The prognosis of dogs with LSA is highly variable, and depends on the clinical stage (ill dogs fare more poorly than dogs that feel well, and dogs with Stage V disease are generally considered to have a poorer prognosis), the type of tumor (dogs with B-cell LSA usually do better than dogs with T-cell LSA). Most dogs treated with chemotherapy will experience a remission, a period in which there is no detectable cancer and the dog feels well. Remission times are variable, but most dogs with the lymph node forms of LSA will have initial remissions lasting in the range of 6-9 months before evidence of the tumor is seen again; second remissions can be achieved in many of these dogs, but any subsequent remission is expected to be shorter in duration than the first remission. Survival times for most dogs treated with combination chemotherapy protocols are in the range of approximately 1 year. And even though an individual dog will have received a lot of chemotherapy over that year, their quality of lfe is generally very good. Statistics, while useful, can never predict how an individual dog will fare with or without specific treatment.


Future treatment options:

New protocols are tried with great regularity in canine lymphoma but results have been similar with each drug regime investigated.
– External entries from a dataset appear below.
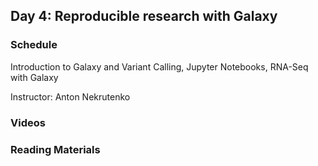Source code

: ## Day 4: Reproducible research with Galaxy


### Schedule

Introduction to Galaxy and Variant Calling, Jupyter Notebooks, RNA-Seq with Galaxy

Instructor:  Anton Nekrutenko

### Videos

### Reading Materials

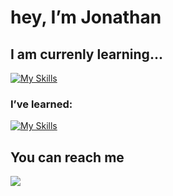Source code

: # hey, I’m Jonathan 

## I am currenly learning...
[![My Skills](https://skills.thijs.gg/icons?i=kotlin,py,r,docker)](https://skills.thijs.gg)


### I’ve learned:
[![My Skills](https://skills.thijs.gg/icons?i=html,css,js,nodejs,mysql,figma)](https://skills.thijs.gg)


## You can reach me
![](https://img.shields.io/badge/jonathan.almeida@sptech.school-0078D4?style=for-the-badge&logo=microsoft-outlook&logoColor=white)


 
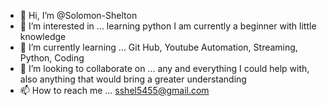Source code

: - 👋 Hi, I’m @Solomon-Shelton
- 👀 I’m interested in ... learning python  I am currently a beginner with little knowledge 
- 🌱 I’m currently learning ... Git Hub, Youtube Automation, Streaming, Python, Coding
- 💞️ I’m looking to collaborate on ... any  and everything I could help with, also anything that would bring a greater understanding 
- 📫 How to reach me ... sshel5455@gmail.com

<!---
Solomon-Shelton/Solomon-Shelton is a ✨ special ✨ repository because its `README.md` (this file) appears on your GitHub profile.
You can click the Preview link to take a look at your changes.
--->
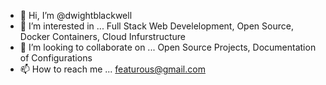 - 👋 Hi, I’m @dwightblackwell
- 👀 I’m interested in ...   Full Stack Web Develelopment, Open Source, Docker Containers, Cloud Infurstructure  
- 💞️ I’m looking to collaborate on ... Open Source Projects, Documentation of Configurations
- 📫 How to reach me ...  featurous@gmail.com

<!---
dwightblackwell/dwightblackwell is a ✨ special ✨ repository because its `README.md` (this file) appears on your GitHub profile.
You can click the Preview link to take a look at your changes.
--->
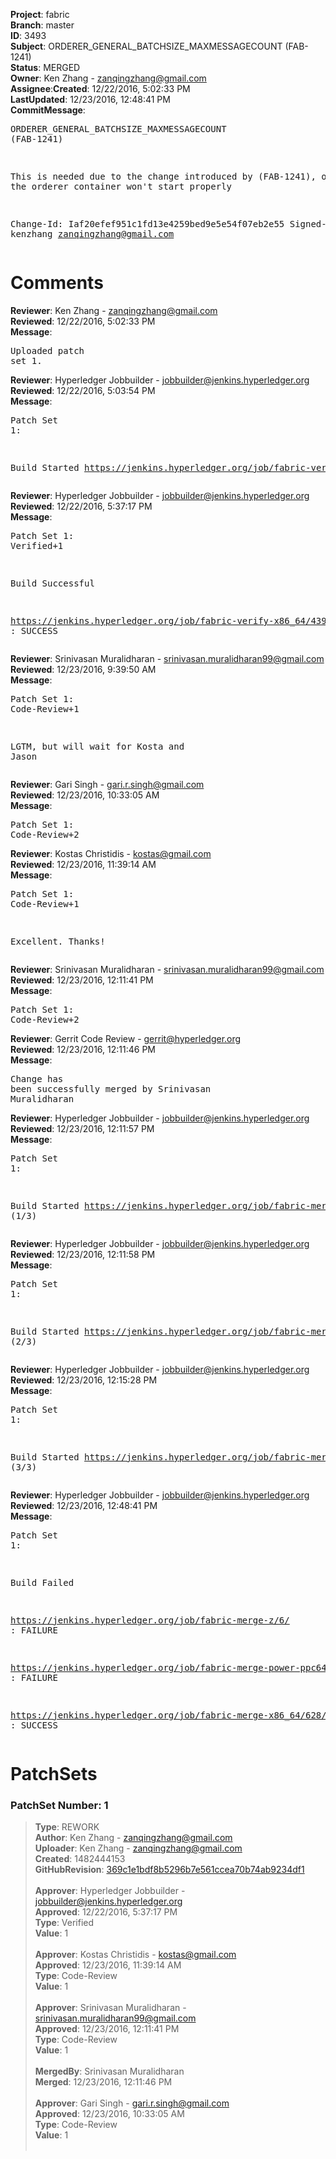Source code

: <strong>Project</strong>: fabric</br><strong>Branch</strong>: master<br><strong>ID</strong>: 3493<br><strong>Subject</strong>: ORDERER_GENERAL_BATCHSIZE_MAXMESSAGECOUNT (FAB-1241)<br><strong>Status</strong>: MERGED<br><strong>Owner</strong>: Ken Zhang - zanqingzhang@gmail.com<br><strong>Assignee</strong>:<strong>Created</strong>: 12/22/2016, 5:02:33 PM<br><strong>LastUpdated</strong>: 12/23/2016, 12:48:41 PM<br><strong>CommitMessage</strong>:<br><pre>ORDERER_GENERAL_BATCHSIZE_MAXMESSAGECOUNT (FAB-1241)

This is needed due to the change introduced by (FAB-1241), otherwise the orderer container won't start properly

Change-Id: Iaf20efef951c1fd13e4259bed9e5e54f07eb2e55
Signed-off-by: kenzhang <zanqingzhang@gmail.com>
</pre><h1>Comments</h1><strong>Reviewer</strong>: Ken Zhang - zanqingzhang@gmail.com<br><strong>Reviewed</strong>: 12/22/2016, 5:02:33 PM<br><strong>Message</strong>: <pre>Uploaded patch set 1.</pre><strong>Reviewer</strong>: Hyperledger Jobbuilder - jobbuilder@jenkins.hyperledger.org<br><strong>Reviewed</strong>: 12/22/2016, 5:03:54 PM<br><strong>Message</strong>: <pre>Patch Set 1:

Build Started https://jenkins.hyperledger.org/job/fabric-verify-x86_64/4390/</pre><strong>Reviewer</strong>: Hyperledger Jobbuilder - jobbuilder@jenkins.hyperledger.org<br><strong>Reviewed</strong>: 12/22/2016, 5:37:17 PM<br><strong>Message</strong>: <pre>Patch Set 1: Verified+1

Build Successful 

https://jenkins.hyperledger.org/job/fabric-verify-x86_64/4390/ : SUCCESS</pre><strong>Reviewer</strong>: Srinivasan Muralidharan - srinivasan.muralidharan99@gmail.com<br><strong>Reviewed</strong>: 12/23/2016, 9:39:50 AM<br><strong>Message</strong>: <pre>Patch Set 1: Code-Review+1

LGTM, but will wait for Kosta and Jason</pre><strong>Reviewer</strong>: Gari Singh - gari.r.singh@gmail.com<br><strong>Reviewed</strong>: 12/23/2016, 10:33:05 AM<br><strong>Message</strong>: <pre>Patch Set 1: Code-Review+2</pre><strong>Reviewer</strong>: Kostas Christidis - kostas@gmail.com<br><strong>Reviewed</strong>: 12/23/2016, 11:39:14 AM<br><strong>Message</strong>: <pre>Patch Set 1: Code-Review+1

Excellent. Thanks!</pre><strong>Reviewer</strong>: Srinivasan Muralidharan - srinivasan.muralidharan99@gmail.com<br><strong>Reviewed</strong>: 12/23/2016, 12:11:41 PM<br><strong>Message</strong>: <pre>Patch Set 1: Code-Review+2</pre><strong>Reviewer</strong>: Gerrit Code Review - gerrit@hyperledger.org<br><strong>Reviewed</strong>: 12/23/2016, 12:11:46 PM<br><strong>Message</strong>: <pre>Change has been successfully merged by Srinivasan Muralidharan</pre><strong>Reviewer</strong>: Hyperledger Jobbuilder - jobbuilder@jenkins.hyperledger.org<br><strong>Reviewed</strong>: 12/23/2016, 12:11:57 PM<br><strong>Message</strong>: <pre>Patch Set 1:

Build Started https://jenkins.hyperledger.org/job/fabric-merge-z/6/ (1/3)</pre><strong>Reviewer</strong>: Hyperledger Jobbuilder - jobbuilder@jenkins.hyperledger.org<br><strong>Reviewed</strong>: 12/23/2016, 12:11:58 PM<br><strong>Message</strong>: <pre>Patch Set 1:

Build Started https://jenkins.hyperledger.org/job/fabric-merge-power-ppc64le/6/ (2/3)</pre><strong>Reviewer</strong>: Hyperledger Jobbuilder - jobbuilder@jenkins.hyperledger.org<br><strong>Reviewed</strong>: 12/23/2016, 12:15:28 PM<br><strong>Message</strong>: <pre>Patch Set 1:

Build Started https://jenkins.hyperledger.org/job/fabric-merge-x86_64/628/ (3/3)</pre><strong>Reviewer</strong>: Hyperledger Jobbuilder - jobbuilder@jenkins.hyperledger.org<br><strong>Reviewed</strong>: 12/23/2016, 12:48:41 PM<br><strong>Message</strong>: <pre>Patch Set 1:

Build Failed 

https://jenkins.hyperledger.org/job/fabric-merge-z/6/ : FAILURE

https://jenkins.hyperledger.org/job/fabric-merge-power-ppc64le/6/ : FAILURE

https://jenkins.hyperledger.org/job/fabric-merge-x86_64/628/ : SUCCESS</pre><h1>PatchSets</h1><h3>PatchSet Number: 1</h3><blockquote><strong>Type</strong>: REWORK<br><strong>Author</strong>: Ken Zhang - zanqingzhang@gmail.com<br><strong>Uploader</strong>: Ken Zhang - zanqingzhang@gmail.com<br><strong>Created</strong>: 1482444153<br><strong>GitHubRevision</strong>: [369c1e1bdf8b5296b7e561ccea70b74ab9234df1](https://github.com/hyperledger/fabric/commit/369c1e1bdf8b5296b7e561ccea70b74ab9234df1)<br><br><strong>Approver</strong>: Hyperledger Jobbuilder - jobbuilder@jenkins.hyperledger.org<br><strong>Approved</strong>: 12/22/2016, 5:37:17 PM<br><strong>Type</strong>: Verified<br><strong>Value</strong>: 1<br><br><strong>Approver</strong>: Kostas Christidis - kostas@gmail.com<br><strong>Approved</strong>: 12/23/2016, 11:39:14 AM<br><strong>Type</strong>: Code-Review<br><strong>Value</strong>: 1<br><br><strong>Approver</strong>: Srinivasan Muralidharan - srinivasan.muralidharan99@gmail.com<br><strong>Approved</strong>: 12/23/2016, 12:11:41 PM<br><strong>Type</strong>: Code-Review<br><strong>Value</strong>: 1<br><br><strong>MergedBy</strong>: Srinivasan Muralidharan<br><strong>Merged</strong>: 12/23/2016, 12:11:46 PM<br><br><strong>Approver</strong>: Gari Singh - gari.r.singh@gmail.com<br><strong>Approved</strong>: 12/23/2016, 10:33:05 AM<br><strong>Type</strong>: Code-Review<br><strong>Value</strong>: 1<br><br></blockquote>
Most likely our survivals will always be similar until we either accept greater toxicity (meaning most dogs will be very sick from the treatment and some may even die), or a completely novel treatment is invented. Using half or whole body radiation therapy may prove helpful. The development an antibody specific for dog lymphoma, which could recognize all dog lymphomas and yet no normal lymphocytes, and be attached to a toxin or other cell killing mechanism, is a far off dream.


Key points

LSA is one of the most chemotherapy-responsive tumors seen in veterinary medicine, and most dogs tolerate chemotherapy very well with minimal impact on their quality of life. If you notice fast growing lumps on your dog that seem to be in the area of the major joints (at the neck, in front of the shoulders, in the armpits, at the back of the knees or in the groin) have your dog examined soon by a veterinarian even if he feels well. Remember, lower stage disease, and dogs that feel well, will do better with treatment than dogs that are ill and/or have more advanced disease.